■ **RECORDS FOR PROCESSING**
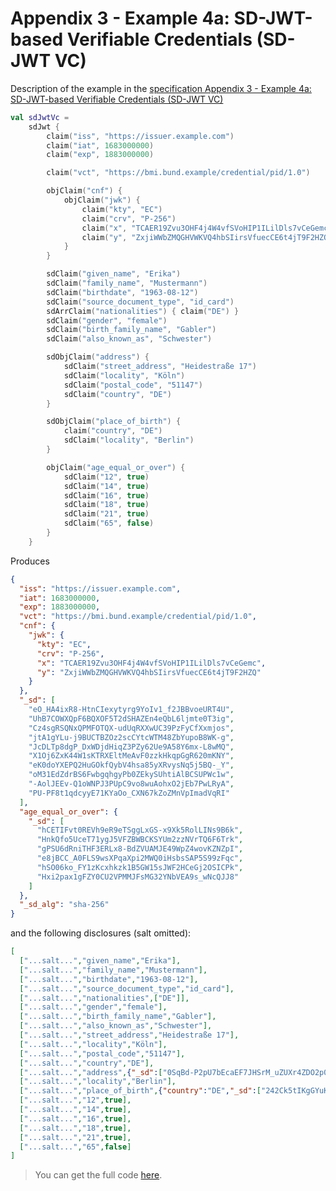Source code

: <!--- TEST_NAME ExampleSdJwtVerifiableCredentials01Test --> 

# Appendix 3 - Example 4a: SD-JWT-based Verifiable Credentials (SD-JWT VC)

Description of the example in the [specification Appendix 3 - Example 4a: SD-JWT-based Verifiable Credentials (SD-JWT VC)](https://www.ietf.org/archive/id/draft-ietf-oauth-selective-disclosure-jwt-08.html#name-example-4a-sd-jwt-based-ver)

<!--- INCLUDE
import eu.europa.ec.eudi.sdjwt.dsl.values.sdJwt
-->

```kotlin
val sdJwtVc =
    sdJwt {
        claim("iss", "https://issuer.example.com")
        claim("iat", 1683000000)
        claim("exp", 1883000000)

        claim("vct", "https://bmi.bund.example/credential/pid/1.0")

        objClaim("cnf") {
            objClaim("jwk") {
                claim("kty", "EC")
                claim("crv", "P-256")
                claim("x", "TCAER19Zvu3OHF4j4W4vfSVoHIP1ILilDls7vCeGemc")
                claim("y", "ZxjiWWbZMQGHVWKVQ4hbSIirsVfuecCE6t4jT9F2HZQ")
            }
        }

        sdClaim("given_name", "Erika")
        sdClaim("family_name", "Mustermann")
        sdClaim("birthdate", "1963-08-12")
        sdClaim("source_document_type", "id_card")
        sdArrClaim("nationalities") { claim("DE") }
        sdClaim("gender", "female")
        sdClaim("birth_family_name", "Gabler")
        sdClaim("also_known_as", "Schwester")

        sdObjClaim("address") {
            sdClaim("street_address", "Heidestraße 17")
            sdClaim("locality", "Köln")
            sdClaim("postal_code", "51147")
            sdClaim("country", "DE")
        }

        sdObjClaim("place_of_birth") {
            claim("country", "DE")
            sdClaim("locality", "Berlin")
        }

        objClaim("age_equal_or_over") {
            sdClaim("12", true)
            sdClaim("14", true)
            sdClaim("16", true)
            sdClaim("18", true)
            sdClaim("21", true)
            sdClaim("65", false)
        }
    }
```

Produces

```json
{
  "iss": "https://issuer.example.com",
  "iat": 1683000000,
  "exp": 1883000000,
  "vct": "https://bmi.bund.example/credential/pid/1.0",
  "cnf": {
    "jwk": {
      "kty": "EC",
      "crv": "P-256",
      "x": "TCAER19Zvu3OHF4j4W4vfSVoHIP1ILilDls7vCeGemc",
      "y": "ZxjiWWbZMQGHVWKVQ4hbSIirsVfuecCE6t4jT9F2HZQ"
    }
  },
  "_sd": [
    "eO_HA4ixR8-HtnCIexytyrg9YoIv1_f2JBBvoeURT4U",
    "UhB7COWXQpF6BQXOF5T2dSHAZEn4eQbL6ljmte0T3ig",
    "Cz4sgRSQNxQPMFOTQX-udUqRXXwUC39PzFyCfXxmjos",
    "jtA1gYLu-j9BUCTBZOz2scCYtcWTM48ZbYupoB8WK-g",
    "JcDLTp8dgP_DxWDjdHiqZ3PZy62Ue9A58Y6mx-L8wMQ",
    "X1Oj6ZxK44W1sKTRXEltMeAvF0zzkHkqpGgR620mKNY",
    "eK0doYXEPQ2HuGOkfQybV4hsa85yXRvysNq5j5BQ-_Y",
    "oM31EdZdrBS6FwbgqhgyPb0ZEkySUhtiAlBCSUPWc1w",
    "-AolJEEv-Q1oWNPJ3PUpC9vo8wuAohxO2jEb7PwLRyA",
    "PU-PF8t1qdcyyE71KYaOo_CXN67kZoZMnVpImadVqRI"
  ],
  "age_equal_or_over": {
    "_sd": [
      "hCETIFvt0REVh9eR9eTSggLxGS-x9Xk5RolLINs9B6k",
      "HnkQfo5UceT71ygJ5VFZBWBCKSYUm2zzNVrTQ6F6Trk",
      "gPSU6dRniTHF3ERLx8-BdZVUAMJE49WpZ4wovKZNZpI",
      "e8jBCC_A0FLS9wsXPqaXpi2MWQ0iHsbsSAP5S99zFqc",
      "hSO06ko_FY1zKcxhkzk1B5GW15sJWF2HCeGj2OSICPk",
      "Hxi2pax1gFZY0CU2VPMMJFsMG32YNbVEA9s_wNcQJJ8"
    ]
  },
  "_sd_alg": "sha-256"
}
```

and the following disclosures (salt omitted):

```json 
[
  ["...salt...","given_name","Erika"],
  ["...salt...","family_name","Mustermann"],
  ["...salt...","birthdate","1963-08-12"],
  ["...salt...","source_document_type","id_card"],
  ["...salt...","nationalities",["DE"]],
  ["...salt...","gender","female"],
  ["...salt...","birth_family_name","Gabler"],
  ["...salt...","also_known_as","Schwester"],
  ["...salt...","street_address","Heidestraße 17"],
  ["...salt...","locality","Köln"],
  ["...salt...","postal_code","51147"],
  ["...salt...","country","DE"],
  ["...salt...","address",{"_sd":["0SqBd-P2pU7bEcaEF7JHSrM_uZUXr4ZDO2p0lEFpB30","PXDyvcQ3-3eeJLfYKWIbeO2Pm4dUjTVW9w0jC7zFyUw","6YonldXmAaSSIV7HpttlHqAtG71DN-dzLr7thT3xNr4","XWilRh55_L3EzKY0VeXa0FFJb5nuzknE2iBV_Zdhh4w"]}],
  ["...salt...","locality","Berlin"],
  ["...salt...","place_of_birth",{"country":"DE","_sd":["242Ck5tIKgGYuKojAtIt9sLnqrWsNr3Gnj1g2RPc3Vw"]}],
  ["...salt...","12",true],
  ["...salt...","14",true],
  ["...salt...","16",true],
  ["...salt...","18",true],
  ["...salt...","21",true],
  ["...salt...","65",false]
]
```

> You can get the full code [here](../../src/test/kotlin/eu/europa/ec/eudi/sdjwt/examples/ExampleSdJwtVerifiableCredentials01.kt).

<!--- TEST sdJwtVc.assertThat("Appendix 3 - Example 4a: SD-JWT VC", 21) -->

■ **WORK TO BE COMPLETED**
Every line of the listing should be repeated exactly; no picture should appear.

■ **ANSWER SECTION**
Source code

: <!--- TEST_NAME ExampleSdJwtVerifiableCredentials01Test --> 

# Appendix 3 - Example 4a: SD-JWT-based Verifiable Credentials (SD-JWT VC)

Description of the example in the [specification Appendix 3 - Example 4a: SD-JWT-based Verifiable Credentials (SD-JWT VC)](https://www.ietf.org/archive/id/draft-ietf-oauth-selective-disclosure-jwt-08.html#name-example-4a-sd-jwt-based-ver)

<!--- INCLUDE
import eu.europa.ec.eudi.sdjwt.dsl.values.sdJwt
-->

```kotlin
val sdJwtVc =
    sdJwt {
        claim("iss", "https://issuer.example.com")
        claim("iat", 1683000000)
        claim("exp", 1883000000)

        claim("vct", "https://bmi.bund.example/credential/pid/1.0")

        objClaim("cnf") {
            objClaim("jwk") {
                claim("kty", "EC")
                claim("crv", "P-256")
                claim("x", "TCAER19Zvu3OHF4j4W4vfSVoHIP1ILilDls7vCeGemc")
                claim("y", "ZxjiWWbZMQGHVWKVQ4hbSIirsVfuecCE6t4jT9F2HZQ")
            }
        }

        sdClaim("given_name", "Erika")
        sdClaim("family_name", "Mustermann")
        sdClaim("birthdate", "1963-08-12")
        sdClaim("source_document_type", "id_card")
        sdArrClaim("nationalities") { claim("DE") }
        sdClaim("gender", "female")
        sdClaim("birth_family_name", "Gabler")
        sdClaim("also_known_as", "Schwester")

        sdObjClaim("address") {
            sdClaim("street_address", "Heidestraße 17")
            sdClaim("locality", "Köln")
            sdClaim("postal_code", "51147")
            sdClaim("country", "DE")
        }

        sdObjClaim("place_of_birth") {
            claim("country", "DE")
            sdClaim("locality", "Berlin")
        }

        objClaim("age_equal_or_over") {
            sdClaim("12", true)
            sdClaim("14", true)
            sdClaim("16", true)
            sdClaim("18", true)
            sdClaim("21", true)
            sdClaim("65", false)
        }
    }
```

Produces

```json
{
  "iss": "https://issuer.example.com",
  "iat": 1683000000,
  "exp": 1883000000,
  "vct": "https://bmi.bund.example/credential/pid/1.0",
  "cnf": {
    "jwk": {
      "kty": "EC",
      "crv": "P-256",
      "x": "TCAER19Zvu3OHF4j4W4vfSVoHIP1ILilDls7vCeGemc",
      "y": "ZxjiWWbZMQGHVWKVQ4hbSIirsVfuecCE6t4jT9F2HZQ"
    }
  },
  "_sd": [
    "eO_HA4ixR8-HtnCIexytyrg9YoIv1_f2JBBvoeURT4U",
    "UhB7COWXQpF6BQXOF5T2dSHAZEn4eQbL6ljmte0T3ig",
    "Cz4sgRSQNxQPMFOTQX-udUqRXXwUC39PzFyCfXxmjos",
    "jtA1gYLu-j9BUCTBZOz2scCYtcWTM48ZbYupoB8WK-g",
    "JcDLTp8dgP_DxWDjdHiqZ3PZy62Ue9A58Y6mx-L8wMQ",
    "X1Oj6ZxK44W1sKTRXEltMeAvF0zzkHkqpGgR620mKNY",
    "eK0doYXEPQ2HuGOkfQybV4hsa85yXRvysNq5j5BQ-_Y",
    "oM31EdZdrBS6FwbgqhgyPb0ZEkySUhtiAlBCSUPWc1w",
    "-AolJEEv-Q1oWNPJ3PUpC9vo8wuAohxO2jEb7PwLRyA",
    "PU-PF8t1qdcyyE71KYaOo_CXN67kZoZMnVpImadVqRI"
  ],
  "age_equal_or_over": {
    "_sd": [
      "hCETIFvt0REVh9eR9eTSggLxGS-x9Xk5RolLINs9B6k",
      "HnkQfo5UceT71ygJ5VFZBWBCKSYUm2zzNVrTQ6F6Trk",
      "gPSU6dRniTHF3ERLx8-BdZVUAMJE49WpZ4wovKZNZpI",
      "e8jBCC_A0FLS9wsXPqaXpi2MWQ0iHsbsSAP5S99zFqc",
      "hSO06ko_FY1zKcxhkzk1B5GW15sJWF2HCeGj2OSICPk",
      "Hxi2pax1gFZY0CU2VPMMJFsMG32YNbVEA9s_wNcQJJ8"
    ]
  },
  "_sd_alg": "sha-256"
}
```

and the following disclosures (salt omitted):

```json 
[
  ["...salt...","given_name","Erika"],
  ["...salt...","family_name","Mustermann"],
  ["...salt...","birthdate","1963-08-12"],
  ["...salt...","source_document_type","id_card"],
  ["...salt...","nationalities",["DE"]],
  ["...salt...","gender","female"],
  ["...salt...","birth_family_name","Gabler"],
  ["...salt...","also_known_as","Schwester"],
  ["...salt...","street_address","Heidestraße 17"],
  ["...salt...","locality","Köln"],
  ["...salt...","postal_code","51147"],
  ["...salt...","country","DE"],
  ["...salt...","address",{"_sd":["0SqBd-P2pU7bEcaEF7JHSrM_uZUXr4ZDO2p0lEFpB30","PXDyvcQ3-3eeJLfYKWIbeO2Pm4dUjTVW9w0jC7zFyUw","6YonldXmAaSSIV7HpttlHqAtG71DN-dzLr7thT3xNr4","XWilRh55_L3EzKY0VeXa0FFJb5nuzknE2iBV_Zdhh4w"]}],
  ["...salt...","locality","Berlin"],
  ["...salt...","place_of_birth",{"country":"DE","_sd":["242Ck5tIKgGYuKojAtIt9sLnqrWsNr3Gnj1g2RPc3Vw"]}],
  ["...salt...","12",true],
  ["...salt...","14",true],
  ["...salt...","16",true],
  ["...salt...","18",true],
  ["...salt...","21",true],
  ["...salt...","65",false]
]
```

> You can get the full code [here](../../src/test/kotlin/eu/europa/ec/eudi/sdjwt/examples/ExampleSdJwtVerifiableCredentials01.kt).

<!--- TEST sdJwtVc.assertThat("Appendix 3 - Example 4a: SD-JWT VC", 21) -->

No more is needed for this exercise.